--- How to complete this task ---
Every entry must be repeated exactly in the answer.

--- Provided records ---

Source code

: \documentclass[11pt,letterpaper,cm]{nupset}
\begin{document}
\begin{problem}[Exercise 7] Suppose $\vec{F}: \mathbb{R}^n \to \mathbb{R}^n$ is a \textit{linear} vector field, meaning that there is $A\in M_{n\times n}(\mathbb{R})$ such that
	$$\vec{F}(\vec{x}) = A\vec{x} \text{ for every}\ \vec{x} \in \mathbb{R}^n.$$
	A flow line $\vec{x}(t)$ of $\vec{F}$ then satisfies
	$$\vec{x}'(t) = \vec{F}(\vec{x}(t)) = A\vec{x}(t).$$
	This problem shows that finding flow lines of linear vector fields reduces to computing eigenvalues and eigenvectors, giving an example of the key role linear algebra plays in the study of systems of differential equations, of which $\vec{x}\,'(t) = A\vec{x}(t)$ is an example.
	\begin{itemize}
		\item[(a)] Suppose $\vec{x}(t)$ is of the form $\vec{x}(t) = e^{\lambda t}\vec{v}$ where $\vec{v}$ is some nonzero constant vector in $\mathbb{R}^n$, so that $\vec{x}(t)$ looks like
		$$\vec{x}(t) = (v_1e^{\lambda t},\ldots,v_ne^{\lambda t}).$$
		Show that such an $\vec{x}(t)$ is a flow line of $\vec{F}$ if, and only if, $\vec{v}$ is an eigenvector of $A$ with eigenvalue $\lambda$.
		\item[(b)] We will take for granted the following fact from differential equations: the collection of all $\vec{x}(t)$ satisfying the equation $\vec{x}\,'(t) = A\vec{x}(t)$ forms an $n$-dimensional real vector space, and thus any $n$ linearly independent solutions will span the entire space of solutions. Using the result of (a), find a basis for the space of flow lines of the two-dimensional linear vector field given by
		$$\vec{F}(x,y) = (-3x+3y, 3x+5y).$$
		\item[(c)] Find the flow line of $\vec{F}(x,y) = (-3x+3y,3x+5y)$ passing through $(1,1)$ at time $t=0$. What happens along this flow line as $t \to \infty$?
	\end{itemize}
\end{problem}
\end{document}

--- Exercise solution ---
Source code

: \documentclass[11pt,letterpaper,cm]{nupset}
\begin{document}
\begin{problem}[Exercise 7] Suppose $\vec{F}: \mathbb{R}^n \to \mathbb{R}^n$ is a \textit{linear} vector field, meaning that there is $A\in M_{n\times n}(\mathbb{R})$ such that
	$$\vec{F}(\vec{x}) = A\vec{x} \text{ for every}\ \vec{x} \in \mathbb{R}^n.$$
	A flow line $\vec{x}(t)$ of $\vec{F}$ then satisfies
	$$\vec{x}'(t) = \vec{F}(\vec{x}(t)) = A\vec{x}(t).$$
	This problem shows that finding flow lines of linear vector fields reduces to computing eigenvalues and eigenvectors, giving an example of the key role linear algebra plays in the study of systems of differential equations, of which $\vec{x}\,'(t) = A\vec{x}(t)$ is an example.
	\begin{itemize}
		\item[(a)] Suppose $\vec{x}(t)$ is of the form $\vec{x}(t) = e^{\lambda t}\vec{v}$ where $\vec{v}$ is some nonzero constant vector in $\mathbb{R}^n$, so that $\vec{x}(t)$ looks like
		$$\vec{x}(t) = (v_1e^{\lambda t},\ldots,v_ne^{\lambda t}).$$
		Show that such an $\vec{x}(t)$ is a flow line of $\vec{F}$ if, and only if, $\vec{v}$ is an eigenvector of $A$ with eigenvalue $\lambda$.
		\item[(b)] We will take for granted the following fact from differential equations: the collection of all $\vec{x}(t)$ satisfying the equation $\vec{x}\,'(t) = A\vec{x}(t)$ forms an $n$-dimensional real vector space, and thus any $n$ linearly independent solutions will span the entire space of solutions. Using the result of (a), find a basis for the space of flow lines of the two-dimensional linear vector field given by
		$$\vec{F}(x,y) = (-3x+3y, 3x+5y).$$
		\item[(c)] Find the flow line of $\vec{F}(x,y) = (-3x+3y,3x+5y)$ passing through $(1,1)$ at time $t=0$. What happens along this flow line as $t \to \infty$?
	\end{itemize}
\end{problem}
\end{document}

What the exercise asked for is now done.